World-Renowned Expert Leads Domestic Violence Training
World-Renowned Expert Leads Domestic Violence
An expatriate New Zealander working at the cutting edge of domestic violence prevention in the USA will headline a series of nationwide workshops to be hosted by the National Network of Stopping Violence, Te Kupenga.
Graham Barnes is currently with the Battered Women’s Justice Project in Minneapolis, Minnesota – a nationally-recognised initiative of Duluth’s Domestic Abuse Intervention Program.
Graham works closely with community organisations, law enforcement, prosecution, corrections, courts and judiciary as part of a multi-disciplinary team that provides technical assistance to communities that have successfully obtained grants from the Department of Justice’s Federal Violence Against Women Office.
He will lead a workshop – ‘Making a Real Difference: Effective Co-ordinated Community Responses (CCR) to Domestic Violence’ – in four main centres: Wellington (April 24), Auckland (April 26), Hamilton (April 30) and Christchurch (May 2).
The training has been organised by Te Kupenga in partnership with the National Collective of Independent Women’s Refuges and supported by the Family Safety Teams and the Ministry of Social Development.

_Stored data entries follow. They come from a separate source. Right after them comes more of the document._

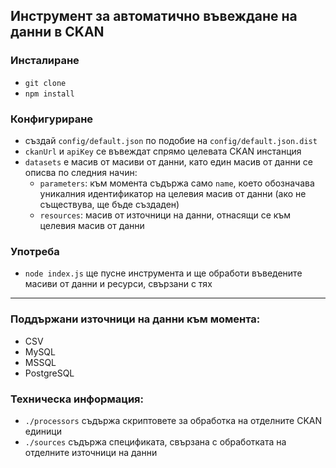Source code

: ## Инструмент за автоматично въвеждане на данни в CKAN


### Инсталиране

* `git clone`
* `npm install`


### Конфигуриране

* създай `config/default.json` по подобие на `config/default.json.dist`
* `ckanUrl` и `apiKey` се въвеждат спрямо целевата CKAN инстанция
* `datasets` е масив от масиви от данни, като един масив от данни се описва по следния начин:
    * `parameters`: към момента съдържа само `name`, което обозначава уникалния идентификатор на целевия масив от данни (ако не съществува, ще бъде създаден)
    * `resources`: масив от източници на данни, отнасящи се към целевия масив от данни
    
### Употреба

* `node index.js` ще пусне инструмента и ще обработи въведените масиви от данни и ресурси, свързани с тях

---

### Поддържани източници на данни към момента:

* CSV
* MySQL
* MSSQL
* PostgreSQL

### Техническа информация:
 
* `./processors` съдържа скриптовете за обработка на отделните CKAN единици
* `./sources` съдържа спецификата, свързана с обработката на отделните източници на данни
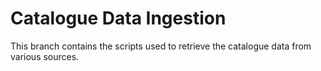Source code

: # Catalogue Data Ingestion

This branch contains the scripts used to retrieve the catalogue data from various sources.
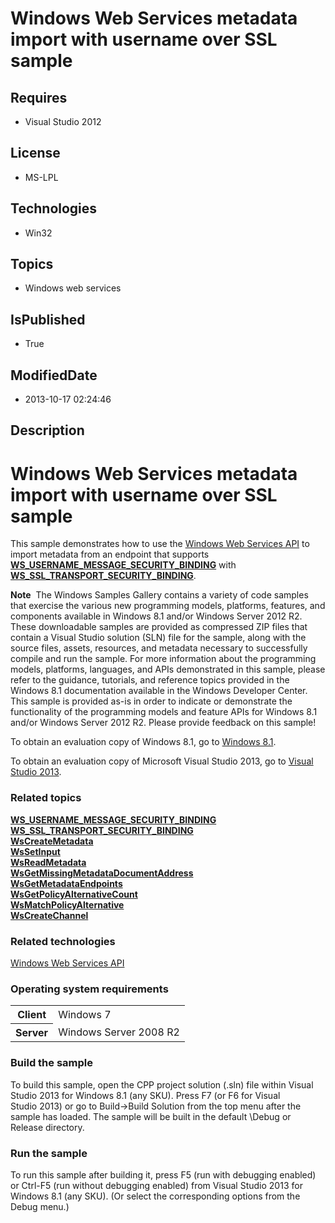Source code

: # Windows Web Services metadata import with username over SSL sample
## Requires
* Visual Studio 2012
## License
* MS-LPL
## Technologies
* Win32
## Topics
* Windows web services
## IsPublished
* True
## ModifiedDate
* 2013-10-17 02:24:46
## Description

<div id="mainSection">
<div class="clsServerSDKContent">
<h1><a id="gallery_samples.metadataimportwithusernameoversslexample_gallery"></a>Windows Web Services metadata import with username over SSL sample</h1>
</div>
<p>This sample demonstrates how to use the <a href="http://msdn.microsoft.com/en-us/library/windows/desktop/dd430435">
Windows Web Services API</a> to import metadata from an endpoint that supports <a href="http://msdn.microsoft.com/en-us/library/windows/desktop/dd323497">
<b>WS_USERNAME_MESSAGE_SECURITY_BINDING</b></a> with <a href="http://msdn.microsoft.com/en-us/library/windows/desktop/dd323441">
<b>WS_SSL_TRANSPORT_SECURITY_BINDING</b></a>. </p>
<p class="note"><b>Note</b>&nbsp;&nbsp;The Windows Samples Gallery contains a variety of code samples that exercise the various new programming models, platforms, features, and components available in Windows&nbsp;8.1 and/or Windows Server&nbsp;2012&nbsp;R2. These downloadable samples
 are provided as compressed ZIP files that contain a Visual Studio solution (SLN) file for the sample, along with the source files, assets, resources, and metadata necessary to successfully compile and run the sample. For more information about the programming
 models, platforms, languages, and APIs demonstrated in this sample, please refer to the guidance, tutorials, and reference topics provided in the Windows&nbsp;8.1 documentation available in the Windows Developer Center. This sample is provided as-is in order to
 indicate or demonstrate the functionality of the programming models and feature APIs for Windows&nbsp;8.1 and/or Windows Server&nbsp;2012&nbsp;R2. Please provide feedback on this sample!</p>
<p>To obtain an evaluation copy of Windows&nbsp;8.1, go to <a href="http://go.microsoft.com/fwlink/p/?linkid=301696">
Windows&nbsp;8.1</a>.</p>
<p>To obtain an evaluation copy of Microsoft Visual Studio&nbsp;2013, go to <a href="http://go.microsoft.com/fwlink/p/?linkid=301697">
Visual Studio&nbsp;2013</a>.</p>
<h3><a id="related_topics"></a>Related topics</h3>
<dl><dt><a href="http://msdn.microsoft.com/en-us/library/windows/desktop/dd323497"><b>WS_USERNAME_MESSAGE_SECURITY_BINDING</b></a>
</dt><dt><a href="http://msdn.microsoft.com/en-us/library/windows/desktop/dd323441"><b>WS_SSL_TRANSPORT_SECURITY_BINDING</b></a>
</dt><dt><a href="http://msdn.microsoft.com/en-us/library/windows/desktop/dd430503"><b>WsCreateMetadata</b></a>
</dt><dt><a href="http://msdn.microsoft.com/en-us/library/windows/desktop/dd430631"><b>WsSetInput</b></a>
</dt><dt><a href="http://msdn.microsoft.com/en-us/library/windows/desktop/dd430595"><b>WsReadMetadata</b></a>
</dt><dt><a href="http://msdn.microsoft.com/en-us/library/windows/desktop/dd430551"><b>WsGetMissingMetadataDocumentAddress</b></a>
</dt><dt><a href="http://msdn.microsoft.com/en-us/library/windows/desktop/dd430549"><b>WsGetMetadataEndpoints</b></a>
</dt><dt><a href="http://msdn.microsoft.com/en-us/library/windows/desktop/dd430554"><b>WsGetPolicyAlternativeCount</b></a>
</dt><dt><a href="http://msdn.microsoft.com/en-us/library/windows/desktop/dd430570"><b>WsMatchPolicyAlternative</b></a>
</dt><dt><a href="http://msdn.microsoft.com/en-us/library/windows/desktop/dd430495"><b>WsCreateChannel</b></a>
</dt></dl>
<h3>Related technologies</h3>
<a href="http://msdn.microsoft.com/en-us/library/windows/desktop/dd430435">Windows Web Services API</a>
<h3>Operating system requirements</h3>
<table>
<tbody>
<tr>
<th>Client</th>
<td><dt>Windows&nbsp;7 </dt></td>
</tr>
<tr>
<th>Server</th>
<td><dt>Windows Server&nbsp;2008&nbsp;R2 </dt></td>
</tr>
</tbody>
</table>
<h3>Build the sample</h3>
<p>To build this sample, open the CPP project solution (.sln) file within Visual Studio&nbsp;2013 for Windows&nbsp;8.1 (any SKU). Press F7 (or F6 for Visual Studio&nbsp;2013) or go to Build-&gt;Build Solution from the top menu after the sample has loaded. The sample will
 be built in the default \Debug or Release directory.</p>
<h3>Run the sample</h3>
<p>To run this sample after building it, press F5 (run with debugging enabled) or Ctrl-F5 (run without debugging enabled) from Visual Studio&nbsp;2013 for Windows&nbsp;8.1 (any SKU). (Or select the corresponding options from the Debug menu.)
</p>
</div>

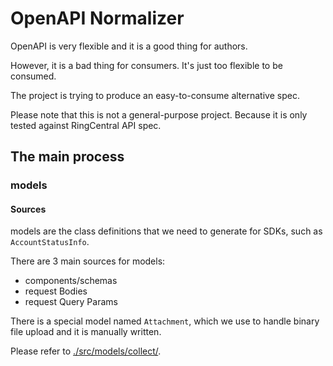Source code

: # OpenAPI Normalizer

OpenAPI is very flexible and it is a good thing for authors.

However, it is a bad thing for consumers. It's just too flexible to be consumed.

The project is trying to produce an easy-to-consume alternative spec.

Please note that this is not a general-purpose project. Because it is only tested against RingCentral API spec.

## The main process

### models

#### Sources

models are the class definitions that we need to generate for SDKs, such as `AccountStatusInfo`.

There are 3 main sources for models:

- components/schemas
- request Bodies
- request Query Params

There is a special model named `Attachment`, which we use to handle binary file upload and it is manually written.

Please refer to [./src/models/collect/](./src/models/collect/).
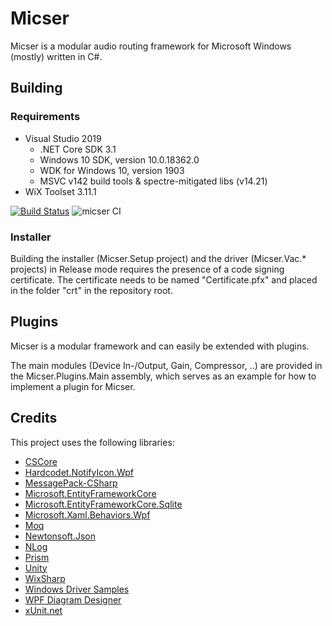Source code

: # Micser
Micser is a modular audio routing framework for Microsoft Windows (mostly) written in C#.

## Building
### Requirements
* Visual Studio 2019
  * .NET Core SDK 3.1
  * Windows 10 SDK, version 10.0.18362.0
  * WDK for Windows 10, version 1903
  * MSVC v142 build tools & spectre-mitigated libs (v14.21)
* WiX Toolset 3.11.1

[![Build Status](https://dev.azure.com/loreggia/micser/_apis/build/status/micser%20CI?branchName=master)](https://dev.azure.com/loreggia/micser/_build/latest?definitionId=4&branchName=master)
![micser CI](https://github.com/loreggia/micser/workflows/micser%20CI/badge.svg?branch=master)

### Installer
Building the installer (Micser.Setup project) and the driver (Micser.Vac.* projects) in Release mode requires the presence of a code signing certificate.
The certificate needs to be named "Certificate.pfx" and placed in the folder "crt" in the repository root.

## Plugins
Micser is a modular framework and can easily be extended with plugins.

The main modules (Device In-/Output, Gain, Compressor, ..) are provided in the Micser.Plugins.Main assembly, which serves as an example for how to implement a plugin for Micser.

## Credits
This project uses the following libraries:
* [CSCore](https://github.com/filoe/cscore)
* [Hardcodet.NotifyIcon.Wpf](http://www.hardcodet.net/wpf-notifyicon)
* [MessagePack-CSharp](https://github.com/neuecc/MessagePack-CSharp)
* [Microsoft.EntityFrameworkCore](https://docs.microsoft.com/ef/core/)
* [Microsoft.EntityFrameworkCore.Sqlite](https://docs.microsoft.com/ef/core/)
* [Microsoft.Xaml.Behaviors.Wpf](https://github.com/Microsoft/XamlBehaviorsWpf)
* [Moq](https://github.com/moq/moq4)
* [Newtonsoft.Json](https://www.newtonsoft.com/json)
* [NLog](https://nlog-project.org/)
* [Prism](https://github.com/PrismLibrary/Prism)
* [Unity](https://github.com/unitycontainer/unity)
* [WixSharp](https://github.com/oleg-shilo/wixsharp)
* [Windows Driver Samples](https://github.com/Microsoft/Windows-driver-samples)
* [WPF Diagram Designer](https://www.codeproject.com/Articles/22952/WPF-Diagram-Designer-Part-1)
* [xUnit.net](https://github.com/xunit/xunit)
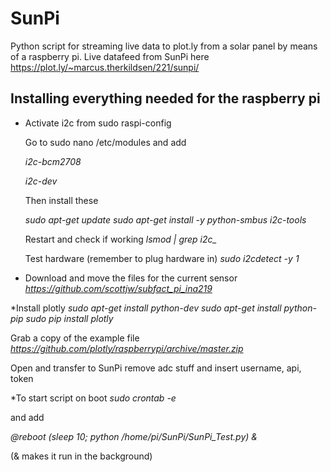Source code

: # SunPi 
Python script for streaming live data to plot.ly from a solar panel by means of a raspberry pi.
Live datafeed from SunPi here https://plot.ly/~marcus.therkildsen/221/sunpi/

## Installing everything needed for the raspberry pi

* Activate i2c from sudo raspi-config

  Go to sudo nano /etc/modules and add

  *i2c-bcm2708*
  
  *i2c-dev*


  Then install these

  *sudo apt-get update*
  *sudo apt-get install -y python-smbus i2c-tools*


  Restart and check if working 
  *lsmod | grep i2c_*


  Test hardware (remember to plug hardware in)
  *sudo i2cdetect -y 1*

* Download and move the files for the current sensor
  *https://github.com/scottjw/subfact_pi_ina219*


*Install plotly 
  *sudo apt-get install python-dev*
  *sudo apt-get install python-pip*
  *sudo pip install plotly* 

  Grab a copy of the example file 
  *https://github.com/plotly/raspberrypi/archive/master.zip*

  Open and transfer to SunPi
  remove adc stuff and insert username, api, token

*To start script on boot 
  *sudo crontab -e*

  and add 

  *@reboot (sleep 10; python /home/pi/SunPi/SunPi_Test.py) &*

  (& makes it run in the background)
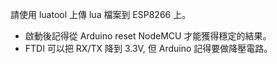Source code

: 請使用 luatool 上傳 lua 檔案到 ESP8266 上。

* 啟動後記得從 Arduino reset NodeMCU 才能獲得穩定的結果。
* FTDI 可以把 RX/TX 降到 3.3V, 但 Arduino 記得要做降壓電路。
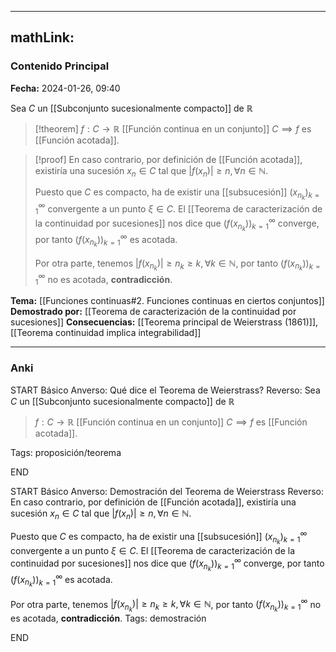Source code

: 
---
mathLink:
---
### Contenido Principal

**Fecha:** 2024-01-26, 09:40

Sea $C$ un [[Subconjunto sucesionalmente compacto]] de $\mathbb R$
> [!theorem]
> $f : C \to \mathbb R$ [[Función continua en un conjunto]] $C \implies f$ es [[Función acotada]].

> [!proof]
> En caso contrario, por definición de [[Función acotada]], existiría una sucesión $x_n \in C$ tal que $|f(x_n)| \ge n, \forall n \in \mathbb N$.
>
> Puesto que $C$ es compacto, ha de existir una [[subsucesión]] $(x_{n_k})_{k = 1}^\infty$ convergente a un punto $\xi \in C$. El [[Teorema de caracterización de la continuidad por sucesiones]] nos dice que $(f(x_{n_k}))_{k = 1}^\infty$ converge, por tanto $(f(x_{n_k}))_{k = 1}^\infty$ es acotada.
>
> Por otra parte, tenemos $|f(x_{n_k})| \ge n_k \ge k, \forall k \in \mathbb N$, por tanto $(f(x_{n_k}))_{k=1}^\infty$ no es acotada, **contradicción**.

**Tema:** [[Funciones continuas#2. Funciones continuas en ciertos conjuntos]]
**Demostrado por:** [[Teorema de caracterización de la continuidad por sucesiones]]
**Consecuencias:** [[Teorema principal de Weierstrass (1861)]], [[Teorema continuidad implica integrabilidad]]

---
### Anki

START
Básico
Anverso: Qué dice el Teorema de Weierstrass?
Reverso: Sea $C$ un [[Subconjunto sucesionalmente compacto]] de $\mathbb R$
> $f : C \to \mathbb R$ [[Función continua en un conjunto]] $C \implies f$ es [[Función acotada]].

Tags: proposición/teorema
<!--ID: 1706259997766-->
END

START
Básico
Anverso: Demostración del Teorema de Weierstrass
Reverso: En caso contrario, por definición de [[Función acotada]], existiría una sucesión $x_n \in C$ tal que $|f(x_n)| \ge n, \forall n \in \mathbb N$.

Puesto que $C$ es compacto, ha de existir una [[subsucesión]] $(x_{n_k})_{k = 1}^\infty$ convergente a un punto $\xi \in C$. El [[Teorema de caracterización de la continuidad por sucesiones]] nos dice que $(f(x_{n_k}))_{k = 1}^\infty$ converge, por tanto $(f(x_{n_k}))_{k = 1}^\infty$ es acotada.

Por otra parte, tenemos $|f(x_{n_k})| \ge n_k \ge k, \forall k \in \mathbb N$, por tanto $(f(x_{n_k}))_{k=1}^\infty$ no es acotada, **contradicción**.
Tags: demostración
<!--ID: 1706259997771-->
END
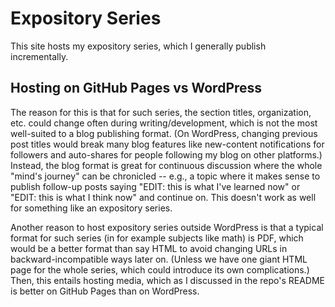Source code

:# Expository Series

This site hosts my expository series, which I generally publish incrementally.

## Hosting on GitHub Pages vs WordPress

The reason for this is that for such series, the section titles, organization, etc. could change often during writing/development, which is not the most well-suited to a blog publishing format. (On WordPress, changing previous post titles would break many blog features like new-content notifications for followers and auto-shares for people following my blog on other platforms.) Instead, the blog format is great for continuous discussion where the whole "mind's journey" can be chronicled -- e.g., a topic where it makes sense to publish follow-up posts saying "EDIT: this is what I've learned now" or "EDIT: this is what I think now" and continue on. This doesn't work as well for something like an expository series.

Another reason to host expository series outside WordPress is that a typical format for such series (in for example subjects like math) is PDF, which would be a better format than say HTML to avoid changing URLs in backward-incompatible ways later on. (Unless we have one giant HTML page for the whole series, which could introduce its own complications.) Then, this entails hosting media, which as I discussed in the repo's README is better on GitHub Pages than on WordPress.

Te Kupenga national manager Brian Gardner says a range of community and government interagency initiatives – providing an effective co-ordinated response to domestic violence – have been developed in New Zealand over the past decade.
Brian says experience and research shows that successful interagency responses increase the safety and wellbeing of individuals, whānau, families and communities.
“But what is it that makes a real difference?” he asks. “How do we measure success?
“The co-ordinated community response model is much more than a networking opportunity. It potentially links government and community agencies into a seamless response to domestic violence intervention, drawing on experience gained in Duluth, Minnesota, and other progressive cities in America who have used a systemic change perspective to address domestic violence in their communities.”
The ‘Making a Real Difference’ workshop will provide participants with:
· Information, resources and case studies on providing effective, seamless, interagency responses to domestic violence.
· An understanding of the diverse experiences of victims of violence and how to maximise their safety and autonomy.
· Skills on how to use effective interagency processes to hold offenders accountable for their violence and engage them in a change process.
· Expertise in building risk assessment into case management.
· A mechanism to track case outcomes.
· Experience on how to constructively solve problems common to co-ordinated interagency responses.
· A range of resources to support the development of interagency groups.
Te Kupenga is a network of 42 independent community-based organisations – from Whangarei to Invercargill – working to end violence and abuse in families.